● WHAT IS BEING ASKED
All lines holding the word "correct" should be located in the records and copied.

▬▬▬▬▬▬

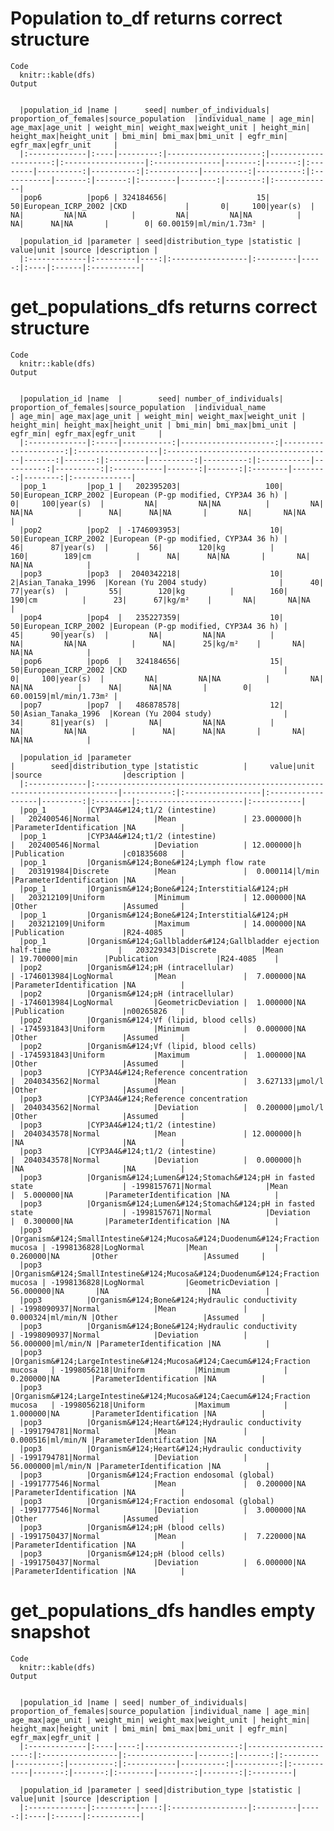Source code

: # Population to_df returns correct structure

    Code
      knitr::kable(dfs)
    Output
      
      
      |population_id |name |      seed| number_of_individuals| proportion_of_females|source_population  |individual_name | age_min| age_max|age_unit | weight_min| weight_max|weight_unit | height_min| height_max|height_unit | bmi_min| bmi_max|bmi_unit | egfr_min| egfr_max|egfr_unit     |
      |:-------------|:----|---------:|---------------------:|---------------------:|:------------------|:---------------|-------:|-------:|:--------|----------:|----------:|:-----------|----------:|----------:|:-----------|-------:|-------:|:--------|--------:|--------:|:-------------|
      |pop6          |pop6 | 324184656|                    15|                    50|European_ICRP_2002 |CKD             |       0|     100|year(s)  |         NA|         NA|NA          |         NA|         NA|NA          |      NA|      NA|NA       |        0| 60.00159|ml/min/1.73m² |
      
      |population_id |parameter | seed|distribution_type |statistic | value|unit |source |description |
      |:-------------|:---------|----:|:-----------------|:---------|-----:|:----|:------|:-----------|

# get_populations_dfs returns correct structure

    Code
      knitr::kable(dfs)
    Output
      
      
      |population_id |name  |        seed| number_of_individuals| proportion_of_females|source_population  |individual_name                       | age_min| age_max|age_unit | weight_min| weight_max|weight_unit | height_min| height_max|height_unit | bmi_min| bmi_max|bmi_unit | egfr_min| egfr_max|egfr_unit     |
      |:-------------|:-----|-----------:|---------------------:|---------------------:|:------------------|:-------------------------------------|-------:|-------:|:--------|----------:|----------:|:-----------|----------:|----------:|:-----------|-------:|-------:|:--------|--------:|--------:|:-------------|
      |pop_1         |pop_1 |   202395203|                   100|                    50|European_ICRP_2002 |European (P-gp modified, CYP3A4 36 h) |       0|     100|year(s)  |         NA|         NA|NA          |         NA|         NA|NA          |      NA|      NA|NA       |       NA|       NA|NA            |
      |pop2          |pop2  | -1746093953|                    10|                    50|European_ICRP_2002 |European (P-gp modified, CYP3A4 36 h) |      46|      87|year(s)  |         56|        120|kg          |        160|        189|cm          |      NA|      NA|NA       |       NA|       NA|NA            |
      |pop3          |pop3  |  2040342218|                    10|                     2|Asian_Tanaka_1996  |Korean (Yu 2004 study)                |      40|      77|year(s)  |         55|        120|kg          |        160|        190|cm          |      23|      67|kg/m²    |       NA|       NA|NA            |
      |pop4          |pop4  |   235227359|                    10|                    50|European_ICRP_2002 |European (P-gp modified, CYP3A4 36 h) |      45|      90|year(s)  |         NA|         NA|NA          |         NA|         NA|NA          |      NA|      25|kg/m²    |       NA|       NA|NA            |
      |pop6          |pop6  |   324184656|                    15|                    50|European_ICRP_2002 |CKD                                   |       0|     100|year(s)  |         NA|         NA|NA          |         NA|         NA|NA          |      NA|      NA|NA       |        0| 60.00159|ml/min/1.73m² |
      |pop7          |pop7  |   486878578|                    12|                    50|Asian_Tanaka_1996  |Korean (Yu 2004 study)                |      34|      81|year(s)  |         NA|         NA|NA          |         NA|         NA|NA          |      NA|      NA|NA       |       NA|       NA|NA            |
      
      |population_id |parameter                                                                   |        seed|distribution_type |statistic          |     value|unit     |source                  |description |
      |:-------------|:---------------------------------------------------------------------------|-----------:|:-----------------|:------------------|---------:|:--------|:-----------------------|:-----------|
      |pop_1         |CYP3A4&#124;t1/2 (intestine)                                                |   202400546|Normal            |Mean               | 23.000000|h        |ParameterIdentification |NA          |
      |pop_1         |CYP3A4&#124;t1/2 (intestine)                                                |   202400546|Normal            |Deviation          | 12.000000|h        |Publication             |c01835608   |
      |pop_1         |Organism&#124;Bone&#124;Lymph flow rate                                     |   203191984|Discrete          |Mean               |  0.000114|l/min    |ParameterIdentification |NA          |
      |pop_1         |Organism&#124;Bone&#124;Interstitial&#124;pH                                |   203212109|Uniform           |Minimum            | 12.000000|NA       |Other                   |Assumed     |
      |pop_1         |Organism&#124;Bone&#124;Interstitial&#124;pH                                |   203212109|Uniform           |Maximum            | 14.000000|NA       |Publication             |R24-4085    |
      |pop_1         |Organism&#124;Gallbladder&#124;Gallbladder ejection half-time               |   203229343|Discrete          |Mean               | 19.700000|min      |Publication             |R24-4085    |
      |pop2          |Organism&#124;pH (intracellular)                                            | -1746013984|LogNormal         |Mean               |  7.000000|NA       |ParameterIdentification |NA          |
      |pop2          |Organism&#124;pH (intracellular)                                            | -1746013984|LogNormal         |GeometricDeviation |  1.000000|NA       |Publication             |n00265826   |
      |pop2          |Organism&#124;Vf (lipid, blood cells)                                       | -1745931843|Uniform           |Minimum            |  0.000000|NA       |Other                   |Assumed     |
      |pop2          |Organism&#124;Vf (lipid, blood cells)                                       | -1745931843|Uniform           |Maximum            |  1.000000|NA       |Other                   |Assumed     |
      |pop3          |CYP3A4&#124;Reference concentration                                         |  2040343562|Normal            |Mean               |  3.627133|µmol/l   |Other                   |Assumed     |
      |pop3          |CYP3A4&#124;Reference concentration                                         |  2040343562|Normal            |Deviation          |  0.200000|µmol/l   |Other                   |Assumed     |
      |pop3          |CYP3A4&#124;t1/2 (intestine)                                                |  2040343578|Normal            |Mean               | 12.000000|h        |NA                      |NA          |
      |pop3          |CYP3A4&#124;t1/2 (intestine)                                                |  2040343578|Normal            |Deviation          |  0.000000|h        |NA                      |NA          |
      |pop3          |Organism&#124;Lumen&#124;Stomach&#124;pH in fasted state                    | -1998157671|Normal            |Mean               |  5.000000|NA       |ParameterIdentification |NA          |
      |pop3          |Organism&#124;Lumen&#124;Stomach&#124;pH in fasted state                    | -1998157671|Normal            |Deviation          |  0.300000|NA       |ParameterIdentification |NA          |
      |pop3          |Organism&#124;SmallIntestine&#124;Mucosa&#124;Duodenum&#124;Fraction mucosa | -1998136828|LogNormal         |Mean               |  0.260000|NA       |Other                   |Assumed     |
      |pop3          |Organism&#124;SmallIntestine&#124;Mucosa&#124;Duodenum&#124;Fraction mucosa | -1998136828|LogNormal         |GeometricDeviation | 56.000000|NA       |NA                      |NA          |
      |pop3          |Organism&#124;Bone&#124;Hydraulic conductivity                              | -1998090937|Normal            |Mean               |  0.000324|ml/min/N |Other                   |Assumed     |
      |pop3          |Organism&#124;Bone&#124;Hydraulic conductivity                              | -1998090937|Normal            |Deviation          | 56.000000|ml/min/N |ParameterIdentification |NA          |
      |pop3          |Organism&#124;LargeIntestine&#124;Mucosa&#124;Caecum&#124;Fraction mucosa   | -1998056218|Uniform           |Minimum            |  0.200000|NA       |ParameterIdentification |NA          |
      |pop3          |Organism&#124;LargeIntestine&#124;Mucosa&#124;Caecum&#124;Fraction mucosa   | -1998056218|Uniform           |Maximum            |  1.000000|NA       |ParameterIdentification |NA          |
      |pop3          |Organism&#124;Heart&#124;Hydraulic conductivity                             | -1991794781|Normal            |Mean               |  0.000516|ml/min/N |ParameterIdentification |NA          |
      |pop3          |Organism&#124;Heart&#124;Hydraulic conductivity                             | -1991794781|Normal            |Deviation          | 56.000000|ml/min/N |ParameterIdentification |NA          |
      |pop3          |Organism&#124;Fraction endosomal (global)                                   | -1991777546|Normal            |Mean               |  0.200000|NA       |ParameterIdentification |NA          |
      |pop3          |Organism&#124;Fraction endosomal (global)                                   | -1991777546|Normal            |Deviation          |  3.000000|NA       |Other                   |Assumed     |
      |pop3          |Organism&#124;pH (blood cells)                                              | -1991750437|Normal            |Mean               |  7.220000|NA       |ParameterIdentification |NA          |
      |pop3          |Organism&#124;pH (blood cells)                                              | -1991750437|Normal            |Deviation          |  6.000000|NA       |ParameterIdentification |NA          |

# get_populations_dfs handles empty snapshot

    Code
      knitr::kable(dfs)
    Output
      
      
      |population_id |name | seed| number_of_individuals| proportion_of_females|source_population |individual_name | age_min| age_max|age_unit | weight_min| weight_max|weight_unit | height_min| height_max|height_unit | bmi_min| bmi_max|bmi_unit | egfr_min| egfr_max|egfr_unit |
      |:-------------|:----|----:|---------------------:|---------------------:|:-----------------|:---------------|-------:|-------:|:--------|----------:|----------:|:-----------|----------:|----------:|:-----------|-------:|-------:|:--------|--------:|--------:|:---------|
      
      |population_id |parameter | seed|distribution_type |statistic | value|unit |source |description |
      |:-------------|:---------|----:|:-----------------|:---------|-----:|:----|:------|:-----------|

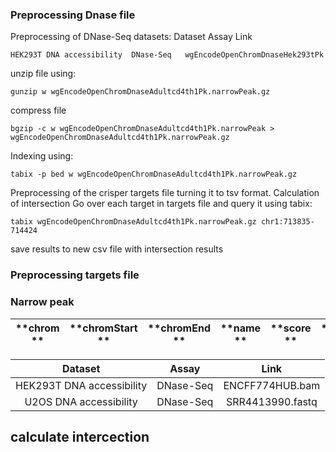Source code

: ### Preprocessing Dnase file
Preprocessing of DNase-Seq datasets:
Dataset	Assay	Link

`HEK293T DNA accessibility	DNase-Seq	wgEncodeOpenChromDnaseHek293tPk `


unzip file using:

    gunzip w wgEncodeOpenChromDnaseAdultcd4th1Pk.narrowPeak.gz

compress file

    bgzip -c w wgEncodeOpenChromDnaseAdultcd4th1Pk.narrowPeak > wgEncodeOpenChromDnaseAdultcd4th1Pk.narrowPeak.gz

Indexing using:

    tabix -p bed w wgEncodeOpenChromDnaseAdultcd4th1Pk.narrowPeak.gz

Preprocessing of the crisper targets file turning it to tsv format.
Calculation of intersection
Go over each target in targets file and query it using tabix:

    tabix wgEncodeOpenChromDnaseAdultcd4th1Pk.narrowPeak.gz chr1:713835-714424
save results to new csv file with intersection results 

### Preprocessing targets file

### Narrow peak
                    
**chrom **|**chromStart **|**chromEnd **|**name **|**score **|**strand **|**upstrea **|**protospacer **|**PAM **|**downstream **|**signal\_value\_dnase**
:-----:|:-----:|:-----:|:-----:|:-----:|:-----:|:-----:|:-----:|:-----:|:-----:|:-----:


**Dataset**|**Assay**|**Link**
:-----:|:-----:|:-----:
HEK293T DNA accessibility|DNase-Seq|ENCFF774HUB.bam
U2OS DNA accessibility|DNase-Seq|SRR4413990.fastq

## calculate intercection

▬▬▬▬▬▬

● EXERCISE SOLUTION
: # Population to_df returns correct structure
# get_populations_dfs returns correct structure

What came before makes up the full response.